Accepting the Things that aren't Perfect
Hey! How are you? How’s your February going?
Anyways. I’ve been organizing my old notebooks and paintings and things like that recently, when I came across a book I wrote in third grade. I pored all my heart into that book, all my whimsy thoughts. I illustrated it as well, and later outlined it in pen. After outlining it, I decided I didn’t want it anymore. It wasn’t “good enough.” So, I threw it in the trash. All my ideas, all my stories.
Luckily, my mom discovered what I had done and grabbed it out of the trash can. Today, my mom and I found it with some other old notebooks. She asked me if I had read it recently. I hadn’t. So she leafed through the pages and read one of the chapters to me.
Instantly, I fell in love with the book all over again. My ideas were complex and wonderful. And the themes of the chapters were amazing. I am so glad that I still have that book, and can’t believe I wanted to throw it out.
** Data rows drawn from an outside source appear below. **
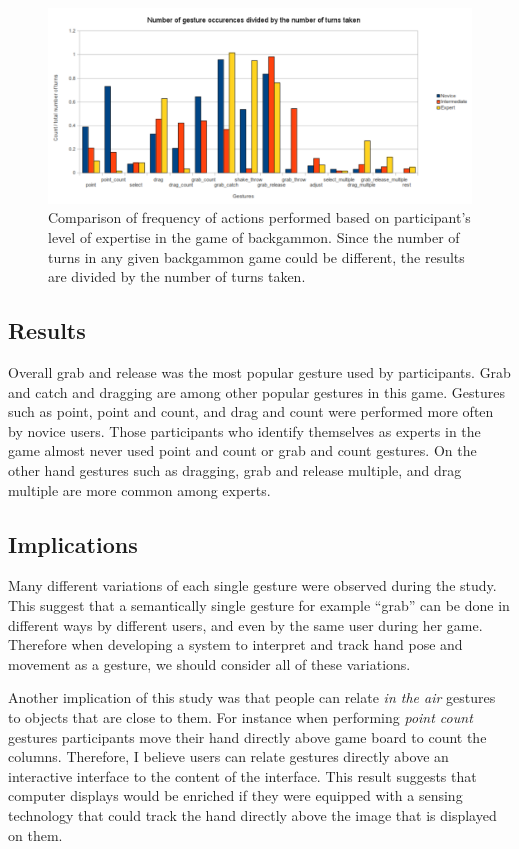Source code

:\begin{figure}[h]
 \centering
 \includegraphics[type=pdf,ext=.pdf,read=.pdf,width=6in]{./img/backgammon_chart}
 \caption[Comparison of frequency of actions performed based on participant's level of expertise in the game of backgammon.]{
Comparison of frequency of actions performed based on participant's level of expertise in the game of backgammon.  
Since the number of turns in any given backgammon game could be different, the results are divided by the number of turns taken. }
 \label{fig:backgammon_chart}
\end{figure}
\subsection{Results}
Overall grab and release was the most popular gesture used by participants. 
Grab and catch and dragging are among other popular gestures in this game. 
Gestures such as point, point and count, and drag and count were performed more often by novice users. 
Those participants who identify themselves as experts in the game almost never used point and count or grab and count gestures. 
On the other hand gestures such as dragging, grab and release multiple, and drag multiple are more common among experts.

\subsection{Implications}
Many different variations of each single gesture were observed during the study. 
This suggest that a semantically single gesture for example “grab” can be done in different ways by different users, and even by the same user during her game. 
Therefore when developing a system to interpret and track hand pose and movement as a gesture, we should consider all of these variations.

Another implication of this study was that people can relate \textit{in the air} gestures to objects that are close to them. 
For instance when performing \textit{point count} gestures participants move their hand directly above game board to count the columns.
Therefore, I believe users can relate gestures directly above an interactive interface to the content of the interface. 
This result suggests that computer displays would be enriched if they were equipped with a sensing technology that could track the hand directly above the image that is displayed on them.

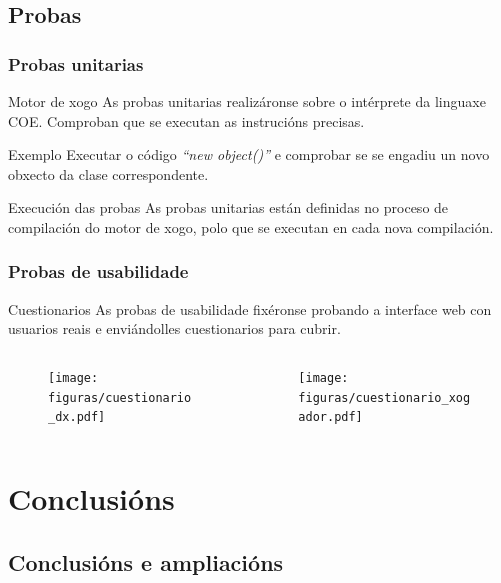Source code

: \documentclass[12pt]{beamer}
\begin{document}
\subsection{Probas}
\begin{frame}
\frametitle{Probas unitarias}
\begin{block}{Motor de xogo}
As probas unitarias realizáronse \alert{sobre o intérprete da linguaxe COE}.
Comproban que se executan as instrucións precisas.
\end{block}
\begin{exampleblock}{Exemplo}
Executar o código \textit{``new object()''} e comprobar se se engadiu un novo
obxecto da clase correspondente.
\end{exampleblock}
\begin{alertblock}{Execución das probas}
As probas unitarias están definidas no proceso de compilación do motor de xogo,
polo que se executan en cada nova compilación.
\end{alertblock}
\end{frame}

\begin{frame}
\frametitle{Probas de usabilidade}
\begin{block}{Cuestionarios}
As probas de usabilidade fixéronse probando a interface web con usuarios reais e
enviándolles cuestionarios para cubrir.
\end{block}
\begin{columns}[T]
\begin{column}[T]{5cm}
\begin{figure}
\texttt{[image: figuras/cuestionario\_dx.pdf]} 
\end{figure}
\end{column}
\begin{column}[T]{5cm}
\begin{figure}
\texttt{[image: figuras/cuestionario\_xogador.pdf]} 
\end{figure}
\end{column}
\end{columns}
\end{frame}

\section{Conclusións}
\subsection{Conclusións e ampliacións}
\end{document}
The outlines weren’t good, in my third-grade self’s opinion. So I threw it out. Now, when I paint something in a sketchbook that doesn’t look like how I wanted it to, I skip over the page when looking through it or tear it out. But after looking through that book, it was the messy things that made me smile. I love that book so much more now because it isn’t perfect.
So if you are ever doing anything that isn’t turning out the way you wanted it to, don’t throw it out. Take a break from it. When you come back to it, you might have a clearer head or way to fix it. Or, you might just end up loving it for the mess it is.